‘The plot would be written by the current of the river itself.’—Jonathan Raban, Coasting, cited in George (1992: 258)
‘… rivers and those who step into them are always in flux.’—Blanton (2002: xii)
As a child growing up near the confluence of the Kraai and Orange rivers, I used to wonder what tales the brown water brought and gathered on its way to the sea. I remember the many dry seasons and occasional floods, when debris and the bodies of humans and animals would rush past. But the river not only evoked notions of far-off places or the coming and going of seasons, it also served as a constant reminder that we lived in a border zone: the North Eastern Cape of old on the one side, the Orange Free State on the other.
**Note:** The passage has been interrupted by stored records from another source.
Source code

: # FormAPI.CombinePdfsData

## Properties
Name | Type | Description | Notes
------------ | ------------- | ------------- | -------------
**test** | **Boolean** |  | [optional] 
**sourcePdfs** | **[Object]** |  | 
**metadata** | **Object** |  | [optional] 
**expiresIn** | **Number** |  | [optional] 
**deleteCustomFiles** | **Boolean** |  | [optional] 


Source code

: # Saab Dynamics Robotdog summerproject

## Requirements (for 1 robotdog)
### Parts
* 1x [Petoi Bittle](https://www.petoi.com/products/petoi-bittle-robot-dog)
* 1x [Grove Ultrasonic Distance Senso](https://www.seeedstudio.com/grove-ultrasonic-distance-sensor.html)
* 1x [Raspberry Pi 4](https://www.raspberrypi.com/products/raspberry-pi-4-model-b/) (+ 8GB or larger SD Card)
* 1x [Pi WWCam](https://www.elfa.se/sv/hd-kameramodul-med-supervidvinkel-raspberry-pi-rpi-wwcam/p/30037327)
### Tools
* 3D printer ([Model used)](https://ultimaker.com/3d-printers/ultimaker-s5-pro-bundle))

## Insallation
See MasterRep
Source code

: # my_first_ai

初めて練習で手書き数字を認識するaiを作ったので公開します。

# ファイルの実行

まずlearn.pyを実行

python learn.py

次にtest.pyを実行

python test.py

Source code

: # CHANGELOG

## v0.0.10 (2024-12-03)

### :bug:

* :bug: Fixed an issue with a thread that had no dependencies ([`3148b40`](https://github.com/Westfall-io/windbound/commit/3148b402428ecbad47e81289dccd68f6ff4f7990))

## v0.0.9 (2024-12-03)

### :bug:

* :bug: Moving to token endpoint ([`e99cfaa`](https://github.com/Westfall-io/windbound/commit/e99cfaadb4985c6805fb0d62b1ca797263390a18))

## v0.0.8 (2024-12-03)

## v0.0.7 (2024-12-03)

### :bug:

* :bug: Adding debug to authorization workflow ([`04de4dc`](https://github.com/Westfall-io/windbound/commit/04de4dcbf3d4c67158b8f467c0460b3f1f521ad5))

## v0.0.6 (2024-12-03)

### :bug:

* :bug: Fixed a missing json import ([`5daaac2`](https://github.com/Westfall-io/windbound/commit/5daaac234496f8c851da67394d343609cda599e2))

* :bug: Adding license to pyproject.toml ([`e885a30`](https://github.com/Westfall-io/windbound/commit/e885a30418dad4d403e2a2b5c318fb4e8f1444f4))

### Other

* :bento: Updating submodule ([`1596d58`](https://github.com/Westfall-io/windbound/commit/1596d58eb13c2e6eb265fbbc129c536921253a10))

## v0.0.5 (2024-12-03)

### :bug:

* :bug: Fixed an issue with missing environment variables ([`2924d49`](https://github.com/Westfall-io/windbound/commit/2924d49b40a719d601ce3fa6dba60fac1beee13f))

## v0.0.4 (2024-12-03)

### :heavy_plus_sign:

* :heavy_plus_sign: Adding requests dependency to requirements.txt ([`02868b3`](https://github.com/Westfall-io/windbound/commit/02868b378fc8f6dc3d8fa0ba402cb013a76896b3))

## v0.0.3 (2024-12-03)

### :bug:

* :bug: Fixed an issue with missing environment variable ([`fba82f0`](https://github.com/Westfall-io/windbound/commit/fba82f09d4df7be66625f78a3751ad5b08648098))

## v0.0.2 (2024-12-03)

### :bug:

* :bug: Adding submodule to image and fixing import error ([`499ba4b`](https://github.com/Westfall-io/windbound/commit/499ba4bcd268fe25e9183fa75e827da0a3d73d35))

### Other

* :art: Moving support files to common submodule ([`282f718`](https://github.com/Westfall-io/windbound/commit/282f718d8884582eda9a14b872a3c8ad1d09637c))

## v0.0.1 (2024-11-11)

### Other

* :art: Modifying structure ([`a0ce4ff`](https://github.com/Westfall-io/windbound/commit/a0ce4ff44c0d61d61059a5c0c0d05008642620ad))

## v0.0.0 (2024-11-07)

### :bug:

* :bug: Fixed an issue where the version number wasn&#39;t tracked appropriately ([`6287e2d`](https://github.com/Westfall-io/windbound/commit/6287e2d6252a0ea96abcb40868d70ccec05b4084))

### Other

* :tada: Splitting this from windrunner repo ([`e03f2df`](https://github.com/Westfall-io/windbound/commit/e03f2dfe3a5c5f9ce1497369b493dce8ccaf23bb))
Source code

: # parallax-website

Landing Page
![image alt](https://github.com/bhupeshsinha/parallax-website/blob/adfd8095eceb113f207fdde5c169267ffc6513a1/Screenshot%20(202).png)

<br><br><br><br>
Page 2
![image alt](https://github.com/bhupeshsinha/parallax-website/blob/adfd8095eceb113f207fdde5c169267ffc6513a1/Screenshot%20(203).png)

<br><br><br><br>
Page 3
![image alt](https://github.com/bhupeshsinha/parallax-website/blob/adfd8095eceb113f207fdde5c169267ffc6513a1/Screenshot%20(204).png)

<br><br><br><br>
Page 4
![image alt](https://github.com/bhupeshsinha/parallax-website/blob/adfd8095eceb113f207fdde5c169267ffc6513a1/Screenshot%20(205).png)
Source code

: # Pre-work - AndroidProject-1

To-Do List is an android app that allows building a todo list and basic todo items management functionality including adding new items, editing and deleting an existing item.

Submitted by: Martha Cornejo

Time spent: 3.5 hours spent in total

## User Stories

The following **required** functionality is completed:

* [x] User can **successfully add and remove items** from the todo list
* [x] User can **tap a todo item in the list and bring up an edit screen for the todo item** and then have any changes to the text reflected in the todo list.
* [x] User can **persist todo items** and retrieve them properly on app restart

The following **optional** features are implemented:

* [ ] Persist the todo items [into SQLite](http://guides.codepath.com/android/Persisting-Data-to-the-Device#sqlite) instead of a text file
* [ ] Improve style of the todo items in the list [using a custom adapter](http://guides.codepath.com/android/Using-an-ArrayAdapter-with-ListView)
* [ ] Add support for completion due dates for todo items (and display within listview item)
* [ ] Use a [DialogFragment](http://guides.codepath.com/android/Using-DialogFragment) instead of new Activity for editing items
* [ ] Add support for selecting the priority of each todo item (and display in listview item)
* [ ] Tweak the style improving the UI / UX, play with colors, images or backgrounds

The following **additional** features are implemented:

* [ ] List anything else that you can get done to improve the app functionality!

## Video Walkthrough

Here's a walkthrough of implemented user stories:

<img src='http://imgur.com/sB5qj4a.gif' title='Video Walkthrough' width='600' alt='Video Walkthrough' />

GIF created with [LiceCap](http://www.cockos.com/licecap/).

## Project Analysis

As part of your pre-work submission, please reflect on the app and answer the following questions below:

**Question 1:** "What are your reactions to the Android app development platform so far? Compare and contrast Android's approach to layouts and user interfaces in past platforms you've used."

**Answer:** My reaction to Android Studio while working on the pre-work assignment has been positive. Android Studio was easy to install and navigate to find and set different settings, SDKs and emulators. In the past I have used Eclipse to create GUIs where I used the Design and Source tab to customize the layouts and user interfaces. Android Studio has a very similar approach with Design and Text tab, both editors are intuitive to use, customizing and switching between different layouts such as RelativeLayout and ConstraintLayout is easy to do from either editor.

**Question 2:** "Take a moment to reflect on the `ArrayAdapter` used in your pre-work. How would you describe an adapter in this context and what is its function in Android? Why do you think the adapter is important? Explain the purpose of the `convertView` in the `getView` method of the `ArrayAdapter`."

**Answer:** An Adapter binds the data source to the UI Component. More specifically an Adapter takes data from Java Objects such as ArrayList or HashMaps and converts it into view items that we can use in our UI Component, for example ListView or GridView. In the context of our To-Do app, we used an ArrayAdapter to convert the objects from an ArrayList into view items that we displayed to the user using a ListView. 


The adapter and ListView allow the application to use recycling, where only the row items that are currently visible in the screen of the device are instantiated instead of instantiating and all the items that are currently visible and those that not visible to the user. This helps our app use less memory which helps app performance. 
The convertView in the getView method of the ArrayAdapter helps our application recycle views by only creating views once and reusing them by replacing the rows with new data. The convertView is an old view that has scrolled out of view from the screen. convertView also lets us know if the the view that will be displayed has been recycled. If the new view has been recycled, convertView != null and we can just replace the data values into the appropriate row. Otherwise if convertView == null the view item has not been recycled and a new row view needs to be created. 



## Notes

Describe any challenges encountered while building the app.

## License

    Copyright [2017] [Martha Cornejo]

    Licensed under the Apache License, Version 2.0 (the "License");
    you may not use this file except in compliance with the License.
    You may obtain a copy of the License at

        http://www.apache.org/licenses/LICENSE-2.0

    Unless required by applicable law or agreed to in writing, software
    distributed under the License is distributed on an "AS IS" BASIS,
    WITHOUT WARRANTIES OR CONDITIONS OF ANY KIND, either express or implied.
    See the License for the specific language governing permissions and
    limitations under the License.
Apart from the railway bridge, the dusty little town's only link north remains a two-lane crossing with an old bridgehead and a toll house near the southern entrance – architectural reminders of the town's 19th-century past. Geographically, the river divides the land and brings water to a place where just a few kilometres inland sheep would stand in clusters in the shimmering heat, their heads hung low in one another's shade. Along the town's embankment, more structures recall histories of hardship and separation. East of the bridge is Aborsig, previously a white suburb for the more affluent. Further on stands a blockhouse, now a garden of remembrance, and on the bank of the Kraai River there used to be two cemeteries that held the graves of those who died in the concentration camp that was here during the South African War. Left of the bridge, another burial ground embraces the remains of my parents and sisters. Past the railway line, downstream, reaching out into the dull, dry distance, enduring edifices of the black and coloured townships of the old South Africa remain, with a multi-columned granary etched against the horizon. This district, this seemingly inconsequential, bleak border town, which, by virtue of its geographical features and isolation, is not always worthy of the spectacular, is one of many places along the flow of the Orange River that signify the territory's history of suffering and marginalisation.